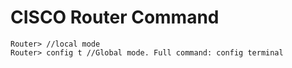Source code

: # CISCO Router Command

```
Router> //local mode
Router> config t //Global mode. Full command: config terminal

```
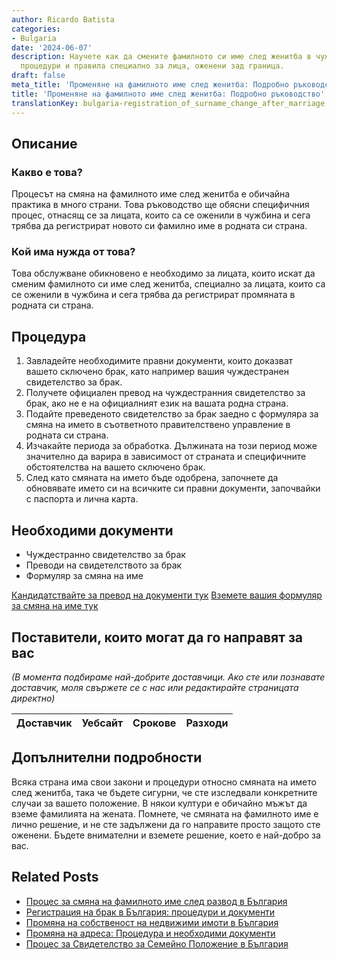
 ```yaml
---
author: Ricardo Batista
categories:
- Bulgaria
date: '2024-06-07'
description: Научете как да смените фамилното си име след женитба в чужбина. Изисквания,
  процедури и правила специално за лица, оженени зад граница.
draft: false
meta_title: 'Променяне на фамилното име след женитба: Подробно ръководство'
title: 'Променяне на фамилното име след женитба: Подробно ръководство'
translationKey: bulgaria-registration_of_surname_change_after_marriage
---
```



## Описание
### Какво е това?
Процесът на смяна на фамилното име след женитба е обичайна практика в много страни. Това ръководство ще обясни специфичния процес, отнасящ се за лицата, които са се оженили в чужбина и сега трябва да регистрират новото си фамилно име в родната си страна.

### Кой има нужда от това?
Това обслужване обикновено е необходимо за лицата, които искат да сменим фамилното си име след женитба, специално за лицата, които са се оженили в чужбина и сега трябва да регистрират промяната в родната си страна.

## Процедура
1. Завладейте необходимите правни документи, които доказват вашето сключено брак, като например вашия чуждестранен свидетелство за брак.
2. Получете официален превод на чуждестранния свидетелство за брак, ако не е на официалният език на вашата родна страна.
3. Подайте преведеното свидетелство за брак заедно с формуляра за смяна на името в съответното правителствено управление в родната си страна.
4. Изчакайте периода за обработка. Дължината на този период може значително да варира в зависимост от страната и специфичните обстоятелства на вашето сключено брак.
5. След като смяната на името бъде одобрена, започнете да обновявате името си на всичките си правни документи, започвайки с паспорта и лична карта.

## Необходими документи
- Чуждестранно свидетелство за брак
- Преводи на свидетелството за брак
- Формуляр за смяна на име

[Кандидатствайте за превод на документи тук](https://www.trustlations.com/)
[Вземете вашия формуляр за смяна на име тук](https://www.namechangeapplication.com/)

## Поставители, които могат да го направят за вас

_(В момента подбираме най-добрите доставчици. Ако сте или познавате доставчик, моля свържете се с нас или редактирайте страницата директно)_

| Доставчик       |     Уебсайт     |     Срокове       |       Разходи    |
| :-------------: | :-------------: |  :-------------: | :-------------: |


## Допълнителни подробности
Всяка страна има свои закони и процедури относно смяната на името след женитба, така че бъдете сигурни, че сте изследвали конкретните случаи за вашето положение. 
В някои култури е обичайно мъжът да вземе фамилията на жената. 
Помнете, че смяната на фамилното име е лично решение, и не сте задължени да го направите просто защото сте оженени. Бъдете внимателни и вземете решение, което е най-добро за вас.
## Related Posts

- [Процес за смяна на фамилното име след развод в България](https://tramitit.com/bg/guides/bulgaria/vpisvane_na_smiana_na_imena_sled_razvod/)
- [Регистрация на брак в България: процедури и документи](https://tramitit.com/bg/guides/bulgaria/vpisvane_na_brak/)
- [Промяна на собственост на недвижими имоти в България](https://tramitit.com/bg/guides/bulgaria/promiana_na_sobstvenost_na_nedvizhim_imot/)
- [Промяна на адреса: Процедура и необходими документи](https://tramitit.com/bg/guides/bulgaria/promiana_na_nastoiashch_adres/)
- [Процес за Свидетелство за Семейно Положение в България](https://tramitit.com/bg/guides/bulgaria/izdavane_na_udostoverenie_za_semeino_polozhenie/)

********************

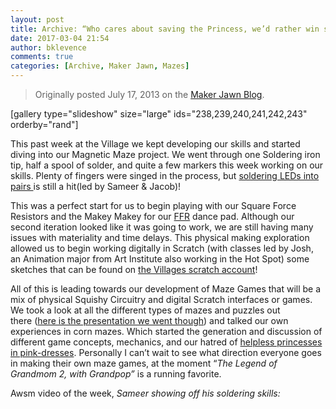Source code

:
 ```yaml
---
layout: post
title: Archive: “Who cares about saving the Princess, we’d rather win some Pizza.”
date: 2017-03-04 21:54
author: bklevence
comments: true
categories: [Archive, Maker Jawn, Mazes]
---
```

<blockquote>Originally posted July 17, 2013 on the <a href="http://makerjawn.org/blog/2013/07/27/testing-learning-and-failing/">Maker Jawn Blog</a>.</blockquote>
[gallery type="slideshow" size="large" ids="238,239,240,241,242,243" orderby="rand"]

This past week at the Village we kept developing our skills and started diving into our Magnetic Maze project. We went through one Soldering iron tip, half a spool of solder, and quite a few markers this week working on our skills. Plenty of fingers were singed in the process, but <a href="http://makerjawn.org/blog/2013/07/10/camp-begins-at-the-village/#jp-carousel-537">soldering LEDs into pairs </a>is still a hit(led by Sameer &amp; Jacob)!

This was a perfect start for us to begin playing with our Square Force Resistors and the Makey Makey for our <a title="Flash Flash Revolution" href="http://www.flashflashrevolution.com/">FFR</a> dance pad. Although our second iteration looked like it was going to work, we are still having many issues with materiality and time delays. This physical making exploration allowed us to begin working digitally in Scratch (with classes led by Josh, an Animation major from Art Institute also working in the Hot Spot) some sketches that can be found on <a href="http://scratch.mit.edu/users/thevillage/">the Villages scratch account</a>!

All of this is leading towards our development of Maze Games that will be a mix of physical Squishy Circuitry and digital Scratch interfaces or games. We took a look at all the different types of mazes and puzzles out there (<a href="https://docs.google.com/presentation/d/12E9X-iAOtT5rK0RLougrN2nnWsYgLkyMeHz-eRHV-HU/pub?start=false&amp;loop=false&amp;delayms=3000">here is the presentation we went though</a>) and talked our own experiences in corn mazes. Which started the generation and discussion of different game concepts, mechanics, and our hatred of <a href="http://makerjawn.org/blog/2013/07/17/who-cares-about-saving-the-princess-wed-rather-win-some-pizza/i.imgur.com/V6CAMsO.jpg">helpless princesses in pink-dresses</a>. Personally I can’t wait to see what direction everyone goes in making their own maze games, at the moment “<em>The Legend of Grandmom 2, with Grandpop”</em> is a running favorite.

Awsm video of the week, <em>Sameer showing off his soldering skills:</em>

********************

# Your instructions:
From the material above, set down exactly the lines starting at the one with "[Вземете вашия формуляр" and ending at the one with "В някои култури", end lines included.

# Output:
[Вземете вашия формуляр за смяна на име тук](https://www.namechangeapplication.com/)

## Поставители, които могат да го направят за вас

_(В момента подбираме най-добрите доставчици. Ако сте или познавате доставчик, моля свържете се с нас или редактирайте страницата директно)_

| Доставчик       |     Уебсайт     |     Срокове       |       Разходи    |
| :-------------: | :-------------: |  :-------------: | :-------------: |


## Допълнителни подробности
Всяка страна има свои закони и процедури относно смяната на името след женитба, така че бъдете сигурни, че сте изследвали конкретните случаи за вашето положение. 
В някои култури е обичайно мъжът да вземе фамилията на жената. 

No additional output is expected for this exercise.